## [What needs to be done]
In the entries that follow, find the word "BankAccount" and report each line it is on.

## [Record extracts]
[Start of Attachment]

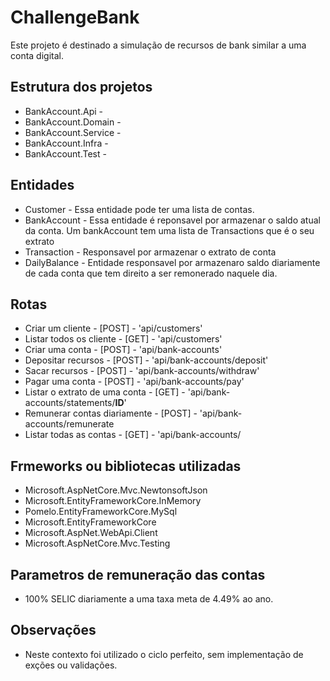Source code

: # ChallengeBank

Este projeto é destinado a simulação de recursos de bank similar a uma conta digital.

## Estrutura dos projetos
- BankAccount.Api -
- BankAccount.Domain -
- BankAccount.Service - 
- BankAccount.Infra -
- BankAccount.Test -

## Entidades 
 - Customer - Essa entidade pode ter uma lista de contas.
 - BankAccount - Essa entidade é reponsavel por armazenar o saldo atual da conta. Um bankAccount tem uma lista de Transactions que é o seu extrato
 - Transaction - Responsavel por armazenar o extrato de conta
 - DailyBalance - Entidade responsavel por armazenaro saldo diariamente de cada conta que tem direito a ser remonerado naquele dia.

## Rotas
 - Criar um cliente - [POST] - 'api/customers'
 - Listar todos os cliente - [GET] - 'api/customers'
 - Criar uma conta - [POST] - 'api/bank-accounts'
 - Depositar recursos - [POST] - 'api/bank-accounts/deposit'
 - Sacar recursos - [POST] - 'api/bank-accounts/withdraw'
 - Pagar uma conta - [POST] - 'api/bank-accounts/pay'
 - Listar o extrato de uma conta - [GET] - 'api/bank-accounts/statements/**ID**'
 - Remunerar contas diariamente - [POST] - 'api/bank-accounts/remunerate
 - Listar todas as contas - [GET] - 'api/bank-accounts/

## Frmeworks ou bibliotecas utilizadas
 - Microsoft.AspNetCore.Mvc.NewtonsoftJson
 - Microsoft.EntityFrameworkCore.InMemory
 - Pomelo.EntityFrameworkCore.MySql
 - Microsoft.EntityFrameworkCore
 - Microsoft.AspNet.WebApi.Client
 - Microsoft.AspNetCore.Mvc.Testing
  
 ## Parametros de remuneração das contas
 - 100% SELIC diariamente a uma taxa meta de 4.49% ao ano.

 ## Observações
  - Neste contexto foi utilizado o ciclo perfeito, sem implementação de exções ou validações.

[End of Attachment]

## [Solution]
- BankAccount.Api -
- BankAccount.Domain -
- BankAccount.Service - 
- BankAccount.Infra -
- BankAccount.Test -
 - BankAccount - Essa entidade é reponsavel por armazenar o saldo atual da conta. Um bankAccount tem uma lista de Transactions que é o seu extrato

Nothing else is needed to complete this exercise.